▸ **Work to complete**:
Extract all lines from the data beneath that include the word "Reduction".

▸ **Data provided**:

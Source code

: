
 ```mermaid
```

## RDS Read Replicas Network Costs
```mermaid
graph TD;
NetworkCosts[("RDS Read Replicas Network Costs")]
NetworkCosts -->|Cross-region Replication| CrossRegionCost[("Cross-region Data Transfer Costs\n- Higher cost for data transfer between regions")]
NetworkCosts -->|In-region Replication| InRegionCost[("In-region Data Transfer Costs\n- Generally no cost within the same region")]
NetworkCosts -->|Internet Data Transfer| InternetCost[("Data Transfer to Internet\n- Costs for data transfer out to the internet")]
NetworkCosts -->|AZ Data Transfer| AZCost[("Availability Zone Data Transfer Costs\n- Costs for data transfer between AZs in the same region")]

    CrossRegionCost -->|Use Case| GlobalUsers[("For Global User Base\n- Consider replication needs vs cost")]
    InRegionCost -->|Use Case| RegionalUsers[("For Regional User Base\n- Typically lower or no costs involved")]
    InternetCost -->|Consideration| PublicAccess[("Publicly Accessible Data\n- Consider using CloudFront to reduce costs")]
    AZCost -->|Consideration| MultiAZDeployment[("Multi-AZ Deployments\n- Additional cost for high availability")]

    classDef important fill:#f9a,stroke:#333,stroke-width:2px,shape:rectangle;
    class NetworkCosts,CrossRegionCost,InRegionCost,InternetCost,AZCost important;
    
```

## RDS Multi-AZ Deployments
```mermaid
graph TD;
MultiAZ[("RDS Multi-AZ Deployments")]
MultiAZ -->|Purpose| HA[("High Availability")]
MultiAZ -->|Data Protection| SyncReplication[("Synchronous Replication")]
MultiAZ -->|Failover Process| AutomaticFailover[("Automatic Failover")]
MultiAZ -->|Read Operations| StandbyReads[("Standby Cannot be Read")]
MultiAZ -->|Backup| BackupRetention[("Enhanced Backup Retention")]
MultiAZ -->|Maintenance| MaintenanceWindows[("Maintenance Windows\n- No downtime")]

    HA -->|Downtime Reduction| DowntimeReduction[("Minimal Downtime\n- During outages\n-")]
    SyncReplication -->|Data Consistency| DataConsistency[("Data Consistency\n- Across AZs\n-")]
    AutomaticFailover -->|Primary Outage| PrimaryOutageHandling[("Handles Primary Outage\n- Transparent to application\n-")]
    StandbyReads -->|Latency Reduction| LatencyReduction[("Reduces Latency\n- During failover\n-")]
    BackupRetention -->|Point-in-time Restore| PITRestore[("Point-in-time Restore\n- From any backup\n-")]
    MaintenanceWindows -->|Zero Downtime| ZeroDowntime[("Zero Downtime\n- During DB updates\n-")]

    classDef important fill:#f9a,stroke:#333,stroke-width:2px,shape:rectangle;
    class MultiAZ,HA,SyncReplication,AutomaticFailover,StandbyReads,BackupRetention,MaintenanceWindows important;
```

--

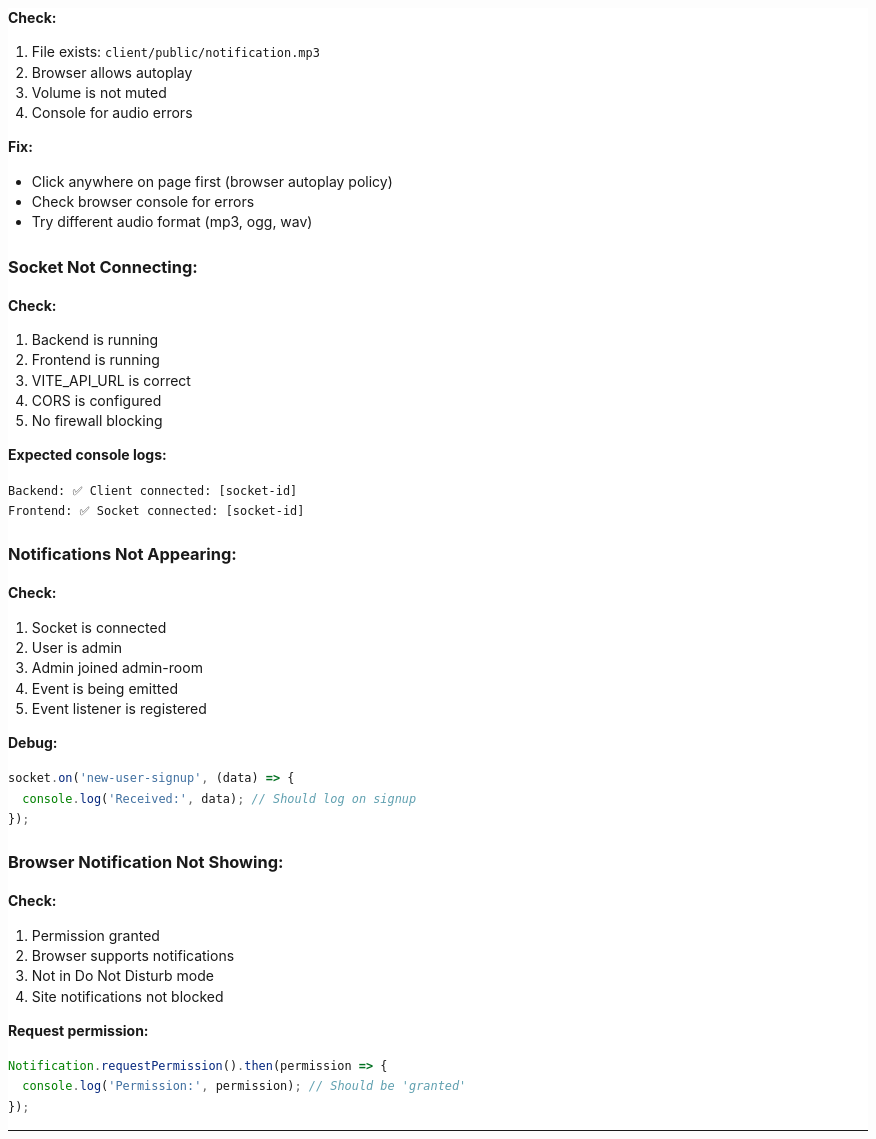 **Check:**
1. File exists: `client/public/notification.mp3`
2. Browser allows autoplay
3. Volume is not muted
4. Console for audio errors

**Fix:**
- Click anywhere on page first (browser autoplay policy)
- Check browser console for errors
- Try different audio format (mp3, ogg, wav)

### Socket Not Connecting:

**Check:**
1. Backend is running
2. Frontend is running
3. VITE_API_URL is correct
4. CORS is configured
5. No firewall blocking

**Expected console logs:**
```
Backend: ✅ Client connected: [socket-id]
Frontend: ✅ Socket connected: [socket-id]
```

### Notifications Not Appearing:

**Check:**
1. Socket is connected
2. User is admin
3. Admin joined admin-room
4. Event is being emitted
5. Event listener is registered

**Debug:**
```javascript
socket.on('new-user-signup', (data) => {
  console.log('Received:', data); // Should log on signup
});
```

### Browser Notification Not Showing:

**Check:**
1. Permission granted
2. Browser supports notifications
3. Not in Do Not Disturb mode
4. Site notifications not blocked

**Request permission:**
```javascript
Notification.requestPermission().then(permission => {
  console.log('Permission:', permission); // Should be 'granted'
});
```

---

...

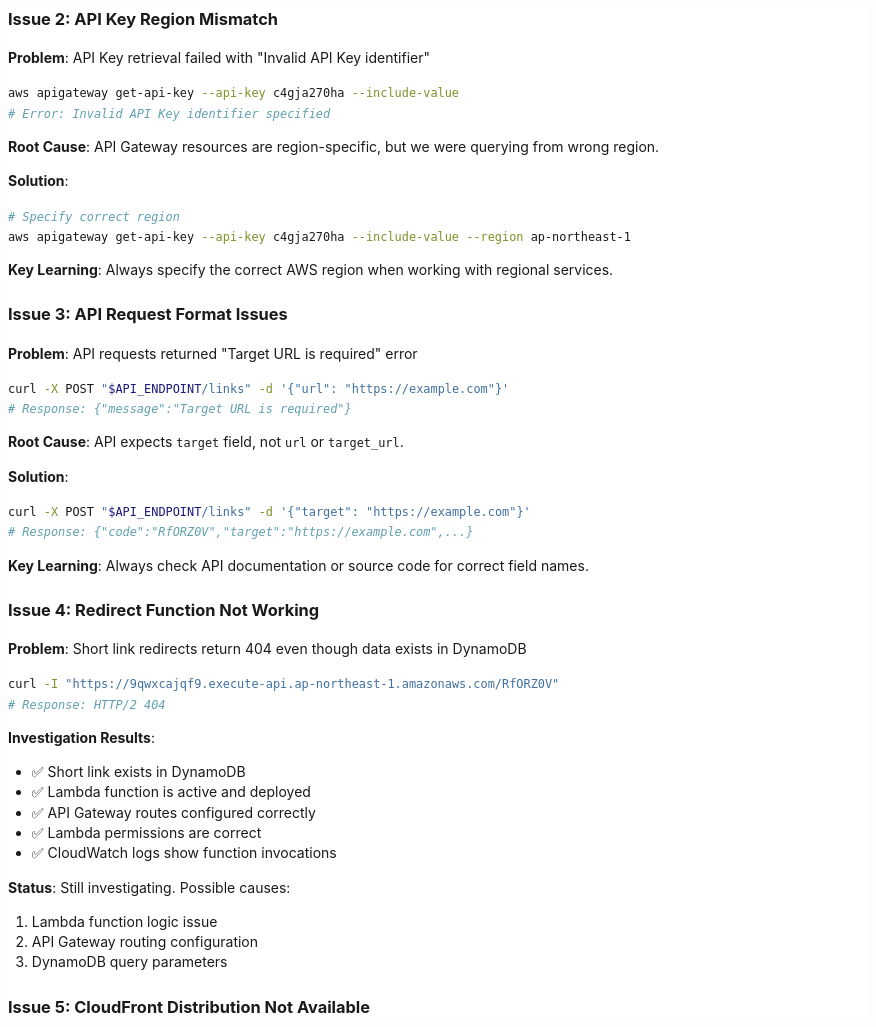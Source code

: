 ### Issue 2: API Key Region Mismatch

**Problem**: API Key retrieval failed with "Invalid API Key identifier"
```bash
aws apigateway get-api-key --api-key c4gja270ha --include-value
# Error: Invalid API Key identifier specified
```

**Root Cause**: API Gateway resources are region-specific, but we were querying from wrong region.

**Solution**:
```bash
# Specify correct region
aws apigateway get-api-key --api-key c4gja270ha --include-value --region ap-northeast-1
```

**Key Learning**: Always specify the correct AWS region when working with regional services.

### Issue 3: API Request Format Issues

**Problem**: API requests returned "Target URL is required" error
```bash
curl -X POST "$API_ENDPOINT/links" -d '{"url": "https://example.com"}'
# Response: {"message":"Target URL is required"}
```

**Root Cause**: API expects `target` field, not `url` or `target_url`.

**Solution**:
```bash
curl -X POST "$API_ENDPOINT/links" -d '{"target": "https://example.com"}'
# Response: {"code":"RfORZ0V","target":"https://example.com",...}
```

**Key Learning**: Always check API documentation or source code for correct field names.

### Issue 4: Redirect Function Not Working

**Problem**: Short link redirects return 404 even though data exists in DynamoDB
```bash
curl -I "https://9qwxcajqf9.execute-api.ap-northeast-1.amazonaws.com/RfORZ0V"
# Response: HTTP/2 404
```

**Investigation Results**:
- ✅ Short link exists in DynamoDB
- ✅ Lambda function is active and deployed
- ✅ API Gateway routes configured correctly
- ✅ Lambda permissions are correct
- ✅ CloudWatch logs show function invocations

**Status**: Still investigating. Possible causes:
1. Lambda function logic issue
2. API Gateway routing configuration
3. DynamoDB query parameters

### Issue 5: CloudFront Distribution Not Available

▸ **Task answer**:
    HA -->|Downtime Reduction| DowntimeReduction[("Minimal Downtime\n- During outages\n-")]
    StandbyReads -->|Latency Reduction| LatencyReduction[("Reduces Latency\n- During failover\n-")]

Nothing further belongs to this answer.